I don't think anyone has ever used Adrian Brody's awkward, gangly body so effectively. When he runs past Bill Murray to catch the train, it's a moment of pure comedy, almost a cartoon. But the relationship between the brothers is anything but cartoonish. Owen Wilson is more vulnerable here than he's ever been, without an ounce of smugness, and Schwartzman proves yet again that he's the ultimate Andersonlander, and most importantly you can believe them as brothers. Their dynamic is what keeps this film together.

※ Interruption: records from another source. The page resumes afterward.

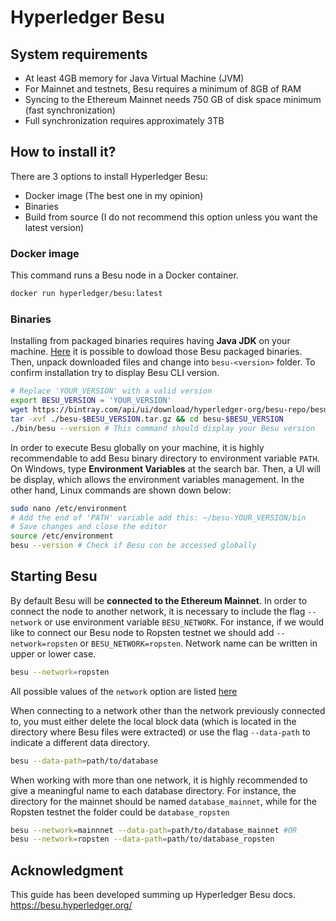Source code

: # Hyperledger Besu

## System requirements
* At least 4GB memory for Java Virtual Machine (JVM)
* For Mainnet and testnets, Besu requires a minimum of 8GB of RAM
* Syncing to the Ethereum Mainnet needs 750 GB of disk space minimum (fast synchronization)
* Full synchronization requires approximately 3TB

## How to install it?
There are 3 options to install Hyperledger Besu:
* Docker image (The best one in my opinion)
* Binaries
* Build from source (I do not recommend this option unless you want the latest version)

### Docker image
This command runs a Besu node in a Docker container.
```bash
docker run hyperledger/besu:latest
```

### Binaries
Installing from packaged binaries requires having **Java JDK** on your machine. [Here](https://hyperledger-org.bintray.com/besu-repo/) it is possible to dowload those Besu packaged binaries. Then, unpack downloaded files and change into `besu-<version>` folder. To confirm installation try to display Besu CLI version.
```bash
# Replace 'YOUR_VERSION' with a valid version
export BESU_VERSION = 'YOUR_VERSION'
wget https://bintray.com/api/ui/download/hyperledger-org/besu-repo/besu-$BESU_VERSION.tar.gz
tar -xvf ./besu-$BESU_VERSION.tar.gz && cd besu-$BESU_VERSION
./bin/besu --version # This command should display your Besu version
```

In order to execute Besu globally on your machine, it is highly recommendable to add Besu binary directory to environment variable `PATH`. On Windows, type __Environment Variables__ at the search bar. Then, a UI will be display, which allows the environment variables management. In the other hand, Linux commands are shown down below:
```bash
sudo nano /etc/environment
# Add the end of 'PATH' variable add this: ~/besu-YOUR_VERSION/bin
# Save changes and close the editor
source /etc/environment
besu --version # Check if Besu con be accessed globally
```

## Starting Besu
By default Besu will be **connected to the Ethereum Mainnet**. In order to connect the node to another network, it is necessary to include the flag `--network` or use environment variable `BESU_NETWORK`. For instance, if we would like to connect our Besu node to Ropsten testnet we should add `--network=ropsten` or `BESU_NETWORK=ropsten`. Network name can be written in upper or lower case.
```bash
besu --network=ropsten
```
All possible values of the `network` option are listed [here](https://besu.hyperledger.org/en/stable/Reference/CLI/CLI-Syntax/#network)

When connecting to a network other than the network previously connected to, you must either delete the local block data (which is located in the directory where Besu files were extracted) or use the flag `--data-path` to indicate a different data directory.
```bash
besu --data-path=path/to/database
```

When working with more than one network, it is highly recommended to give a meaningful name to each database directory. For instance, the directory for the mainnet should be named `database_mainnet`, while for the Ropsten testnet the folder could be `database_ropsten`
```bash
besu --network=mainnnet --data-path=path/to/database_mainnet #OR
besu --network=ropsten --data-path=path/to/database_ropsten
```

## Acknowledgment
This guide has been developed summing up Hyperledger Besu docs.
https://besu.hyperledger.org/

Of course, I should probably address what happens after the brothers get kicked off the train. Quite a few critics felt the moment was undeserved. I'm not sure, also because (darn my addiction to review-reading) I knew what was coming. It certainly was a break with the rest of the film, but it didn't feel jarring, like the ending of the Life Aquatic did to me, and the flashback it leads to is probably the most mature thing Anderson's ever done.

So, yes, ok, when they got rid of their metaphorical luggage, I did think: "but there's one of those really cool Bose iPod speakers in there!", and it would be interesting to see what Anderson would do back on planet earth. But -while this film isn't quite a return to form- I enjoyed it immensely. Call me a hipster. I'd move to Andersonland anytime.

And really, how can you not walk out with a smile when over the credits, a long shot from an Indian train, you hear "Oh, Champs-Elysées"?